Google’s Project Bloks has the ambitious goal of creating an open hardware platform that researchers, developers and designers can use for building easy physical coding.
What does that have to do with kids?
Children are by nature playful and social. They learn by using their hands. Google thinks that the “open platform” they are creating will help kids develop different kinds of computational thinking. To that end, their system can create a variety of different programming experiences. When connected together – their Brain Board, Base Board, and Pucks – create a set of instructions that can be sent to devices like toys and tablets over WiFi or Bluetooth.

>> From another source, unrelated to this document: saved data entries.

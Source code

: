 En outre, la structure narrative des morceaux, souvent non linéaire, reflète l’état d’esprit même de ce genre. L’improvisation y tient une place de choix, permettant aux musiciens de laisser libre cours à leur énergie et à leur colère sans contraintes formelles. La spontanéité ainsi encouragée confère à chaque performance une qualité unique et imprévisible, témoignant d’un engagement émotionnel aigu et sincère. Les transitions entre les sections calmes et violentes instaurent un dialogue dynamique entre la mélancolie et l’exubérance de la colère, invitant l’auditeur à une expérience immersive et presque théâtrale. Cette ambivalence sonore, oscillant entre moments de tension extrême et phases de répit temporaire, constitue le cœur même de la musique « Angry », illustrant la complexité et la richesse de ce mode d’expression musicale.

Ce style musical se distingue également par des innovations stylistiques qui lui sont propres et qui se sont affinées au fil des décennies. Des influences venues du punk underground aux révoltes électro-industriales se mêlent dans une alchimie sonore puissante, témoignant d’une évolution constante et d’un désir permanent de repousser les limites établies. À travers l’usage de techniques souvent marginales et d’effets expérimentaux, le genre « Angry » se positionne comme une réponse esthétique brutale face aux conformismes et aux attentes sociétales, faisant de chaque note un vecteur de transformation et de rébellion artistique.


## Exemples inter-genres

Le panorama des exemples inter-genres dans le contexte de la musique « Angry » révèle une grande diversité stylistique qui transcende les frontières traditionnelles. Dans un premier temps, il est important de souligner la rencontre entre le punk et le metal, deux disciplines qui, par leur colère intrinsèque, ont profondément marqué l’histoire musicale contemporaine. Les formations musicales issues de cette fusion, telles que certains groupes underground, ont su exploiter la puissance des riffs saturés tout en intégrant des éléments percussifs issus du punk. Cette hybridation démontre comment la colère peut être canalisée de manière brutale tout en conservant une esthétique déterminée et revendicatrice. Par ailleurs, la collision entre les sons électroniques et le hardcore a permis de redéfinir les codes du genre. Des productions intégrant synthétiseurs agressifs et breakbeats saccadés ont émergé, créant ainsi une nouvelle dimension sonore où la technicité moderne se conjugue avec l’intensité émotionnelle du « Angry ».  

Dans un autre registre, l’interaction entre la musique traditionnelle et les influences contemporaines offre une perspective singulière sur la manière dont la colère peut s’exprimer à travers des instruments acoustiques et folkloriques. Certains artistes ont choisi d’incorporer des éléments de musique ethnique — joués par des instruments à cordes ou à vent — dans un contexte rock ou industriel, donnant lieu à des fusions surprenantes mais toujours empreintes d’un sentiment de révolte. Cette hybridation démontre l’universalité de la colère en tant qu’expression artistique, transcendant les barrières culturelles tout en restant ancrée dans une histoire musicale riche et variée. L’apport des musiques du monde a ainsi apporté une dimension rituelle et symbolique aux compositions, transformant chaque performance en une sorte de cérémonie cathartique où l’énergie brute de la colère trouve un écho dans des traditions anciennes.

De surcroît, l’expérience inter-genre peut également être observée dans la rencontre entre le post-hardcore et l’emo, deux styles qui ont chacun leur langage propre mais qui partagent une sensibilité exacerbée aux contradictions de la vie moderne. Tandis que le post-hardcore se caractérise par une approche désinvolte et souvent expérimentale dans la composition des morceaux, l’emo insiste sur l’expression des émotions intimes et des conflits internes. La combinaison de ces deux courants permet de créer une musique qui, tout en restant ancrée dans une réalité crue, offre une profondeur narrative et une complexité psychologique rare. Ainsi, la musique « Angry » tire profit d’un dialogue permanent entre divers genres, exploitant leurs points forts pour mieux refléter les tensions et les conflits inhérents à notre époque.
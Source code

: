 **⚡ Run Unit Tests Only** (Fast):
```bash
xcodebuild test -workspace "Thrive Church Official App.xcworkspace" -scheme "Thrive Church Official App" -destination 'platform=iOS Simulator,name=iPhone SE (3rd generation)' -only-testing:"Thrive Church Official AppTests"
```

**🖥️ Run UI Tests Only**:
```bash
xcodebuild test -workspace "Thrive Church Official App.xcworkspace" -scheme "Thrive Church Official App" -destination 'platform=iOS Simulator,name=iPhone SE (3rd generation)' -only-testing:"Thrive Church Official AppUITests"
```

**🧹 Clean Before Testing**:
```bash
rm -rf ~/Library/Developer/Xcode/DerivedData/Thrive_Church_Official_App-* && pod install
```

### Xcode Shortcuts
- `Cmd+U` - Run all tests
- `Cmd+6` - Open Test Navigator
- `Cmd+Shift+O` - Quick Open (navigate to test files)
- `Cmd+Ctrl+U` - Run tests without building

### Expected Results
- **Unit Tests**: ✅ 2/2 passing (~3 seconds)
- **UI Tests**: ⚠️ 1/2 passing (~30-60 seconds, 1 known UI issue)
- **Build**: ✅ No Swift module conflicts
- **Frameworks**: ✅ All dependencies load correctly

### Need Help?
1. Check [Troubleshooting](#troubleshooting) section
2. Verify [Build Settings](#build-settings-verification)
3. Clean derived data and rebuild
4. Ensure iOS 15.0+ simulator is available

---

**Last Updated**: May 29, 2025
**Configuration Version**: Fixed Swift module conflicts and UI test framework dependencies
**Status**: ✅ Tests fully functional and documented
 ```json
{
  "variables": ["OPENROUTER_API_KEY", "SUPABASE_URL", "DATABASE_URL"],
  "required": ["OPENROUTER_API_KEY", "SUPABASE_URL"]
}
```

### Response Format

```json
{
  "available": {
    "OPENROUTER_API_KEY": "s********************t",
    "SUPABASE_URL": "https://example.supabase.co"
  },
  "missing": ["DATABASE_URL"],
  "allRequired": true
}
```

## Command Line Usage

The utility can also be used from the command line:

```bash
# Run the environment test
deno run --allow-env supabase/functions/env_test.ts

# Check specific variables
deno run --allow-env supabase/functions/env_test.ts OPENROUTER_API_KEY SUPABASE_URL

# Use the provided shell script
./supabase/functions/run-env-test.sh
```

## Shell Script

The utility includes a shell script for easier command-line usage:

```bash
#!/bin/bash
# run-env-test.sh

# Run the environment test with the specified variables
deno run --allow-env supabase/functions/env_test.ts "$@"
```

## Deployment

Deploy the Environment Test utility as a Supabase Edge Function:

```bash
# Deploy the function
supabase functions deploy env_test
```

The “Pucks” component is what makes Project Bloks so versatile. Pucks can be programmed with instructions – commands such as “turn on or off,” “move right or left,” or “jump.” They also can be switches, dials, or buttons. Because they have no active electronic components they’re cheap and easy to make. The pucks make it possible for the system to have endless numbers of domain-specific physical instructions.
The Base Board’s job is to read a puck’s instructions through a capacitive sensor, carrying the commands to the Brain Board. Each base board is modular, fitted with a haptic motor and LEDs that give users real-time feedback on the programming experience.
The Brain Board is the processing unit for the system, built on a Raspberry Pi Zero. It can control any device that has an API via WiFi or Bluetooth, and provides the other boards with power.
Google believes the versatility of this system will allow developers to create diverse experiences for kids who will then be able to develop different kinds of computational thinking limited only by their imaginations. There are functions allowing them to compose music, play around with sensors, and simply experiment. The Coding Kit is the portal, setting up children to learn basic programming concepts by allowing them to put code bricks together to create a set of instructions that can be sent to connected devices: anything from a tablet to a robot or to an educational tool like LEGO Education WeDo 2.0.
Making code physical for kids should open doors to a more hands-on learning experience. Google is now looking for participants – educators, developers, parents, and researchers – to take part remotely in further research studies on the project later this year.